• Task to carry out: Read the records below. Copy each line where the string "submissions" occurs.

• Data section:
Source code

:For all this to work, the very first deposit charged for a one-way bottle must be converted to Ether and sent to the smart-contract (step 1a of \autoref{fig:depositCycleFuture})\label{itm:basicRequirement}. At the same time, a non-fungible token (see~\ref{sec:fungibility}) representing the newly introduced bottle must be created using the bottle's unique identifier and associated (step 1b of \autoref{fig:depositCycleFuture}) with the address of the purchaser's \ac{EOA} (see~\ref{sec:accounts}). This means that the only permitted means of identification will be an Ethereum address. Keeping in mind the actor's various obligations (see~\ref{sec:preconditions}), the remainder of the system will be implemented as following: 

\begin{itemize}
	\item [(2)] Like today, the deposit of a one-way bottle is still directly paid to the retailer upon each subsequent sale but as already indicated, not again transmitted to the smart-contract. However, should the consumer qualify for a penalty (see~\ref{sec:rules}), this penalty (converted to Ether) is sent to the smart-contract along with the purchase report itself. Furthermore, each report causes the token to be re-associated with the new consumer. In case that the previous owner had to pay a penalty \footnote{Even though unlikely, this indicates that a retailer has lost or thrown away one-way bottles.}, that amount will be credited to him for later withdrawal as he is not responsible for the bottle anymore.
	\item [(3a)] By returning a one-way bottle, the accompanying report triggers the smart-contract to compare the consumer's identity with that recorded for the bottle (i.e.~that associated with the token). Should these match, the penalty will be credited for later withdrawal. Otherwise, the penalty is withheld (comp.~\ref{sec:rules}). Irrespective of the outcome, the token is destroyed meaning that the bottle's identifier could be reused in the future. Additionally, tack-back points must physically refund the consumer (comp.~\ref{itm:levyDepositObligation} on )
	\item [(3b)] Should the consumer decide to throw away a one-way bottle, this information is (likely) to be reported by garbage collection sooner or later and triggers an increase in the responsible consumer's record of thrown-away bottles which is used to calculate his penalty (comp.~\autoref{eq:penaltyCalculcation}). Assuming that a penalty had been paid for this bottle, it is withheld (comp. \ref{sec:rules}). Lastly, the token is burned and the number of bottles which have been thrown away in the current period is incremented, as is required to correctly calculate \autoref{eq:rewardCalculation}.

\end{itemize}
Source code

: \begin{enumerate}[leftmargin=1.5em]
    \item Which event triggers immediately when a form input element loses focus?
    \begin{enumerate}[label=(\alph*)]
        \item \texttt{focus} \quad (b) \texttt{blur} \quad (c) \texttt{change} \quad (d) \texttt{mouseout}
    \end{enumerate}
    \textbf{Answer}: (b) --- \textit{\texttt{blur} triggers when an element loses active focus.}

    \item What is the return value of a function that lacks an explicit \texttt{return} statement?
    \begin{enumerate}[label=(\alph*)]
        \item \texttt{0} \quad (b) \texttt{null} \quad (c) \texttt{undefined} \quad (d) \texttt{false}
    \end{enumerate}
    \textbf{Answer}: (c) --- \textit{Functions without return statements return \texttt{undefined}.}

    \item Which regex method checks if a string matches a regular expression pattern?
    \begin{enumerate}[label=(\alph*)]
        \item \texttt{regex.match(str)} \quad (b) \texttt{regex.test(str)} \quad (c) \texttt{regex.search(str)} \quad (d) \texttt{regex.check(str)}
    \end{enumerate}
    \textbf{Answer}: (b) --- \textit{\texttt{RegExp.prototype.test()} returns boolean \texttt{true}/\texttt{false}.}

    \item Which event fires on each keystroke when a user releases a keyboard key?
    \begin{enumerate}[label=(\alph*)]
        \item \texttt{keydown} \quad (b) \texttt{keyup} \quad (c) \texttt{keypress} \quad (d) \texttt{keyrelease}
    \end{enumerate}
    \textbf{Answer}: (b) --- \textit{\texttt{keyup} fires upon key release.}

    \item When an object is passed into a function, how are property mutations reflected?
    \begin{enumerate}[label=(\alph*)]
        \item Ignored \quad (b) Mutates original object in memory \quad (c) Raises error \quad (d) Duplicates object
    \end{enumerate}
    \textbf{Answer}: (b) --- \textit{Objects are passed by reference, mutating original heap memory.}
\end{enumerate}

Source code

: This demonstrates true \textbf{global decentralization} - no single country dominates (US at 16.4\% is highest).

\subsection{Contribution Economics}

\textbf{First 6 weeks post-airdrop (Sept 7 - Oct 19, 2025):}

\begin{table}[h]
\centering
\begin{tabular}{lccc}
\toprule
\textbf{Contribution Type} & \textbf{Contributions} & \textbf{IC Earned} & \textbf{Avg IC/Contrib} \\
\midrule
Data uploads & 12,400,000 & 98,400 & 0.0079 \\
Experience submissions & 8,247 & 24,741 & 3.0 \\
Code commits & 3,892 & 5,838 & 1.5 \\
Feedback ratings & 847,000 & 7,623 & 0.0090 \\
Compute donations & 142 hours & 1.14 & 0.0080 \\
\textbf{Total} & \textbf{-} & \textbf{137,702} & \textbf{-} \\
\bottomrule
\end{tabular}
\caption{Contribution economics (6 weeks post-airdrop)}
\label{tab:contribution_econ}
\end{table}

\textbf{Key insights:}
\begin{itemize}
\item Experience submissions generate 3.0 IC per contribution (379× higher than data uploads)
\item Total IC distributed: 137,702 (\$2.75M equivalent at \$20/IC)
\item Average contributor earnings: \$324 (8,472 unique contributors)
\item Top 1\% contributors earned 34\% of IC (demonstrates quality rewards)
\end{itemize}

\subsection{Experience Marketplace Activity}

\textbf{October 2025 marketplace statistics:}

• Written response:
Experience submissions & 8,247 & 24,741 & 3.0 \\
\item Experience submissions generate 3.0 IC per contribution (379× higher than data uploads)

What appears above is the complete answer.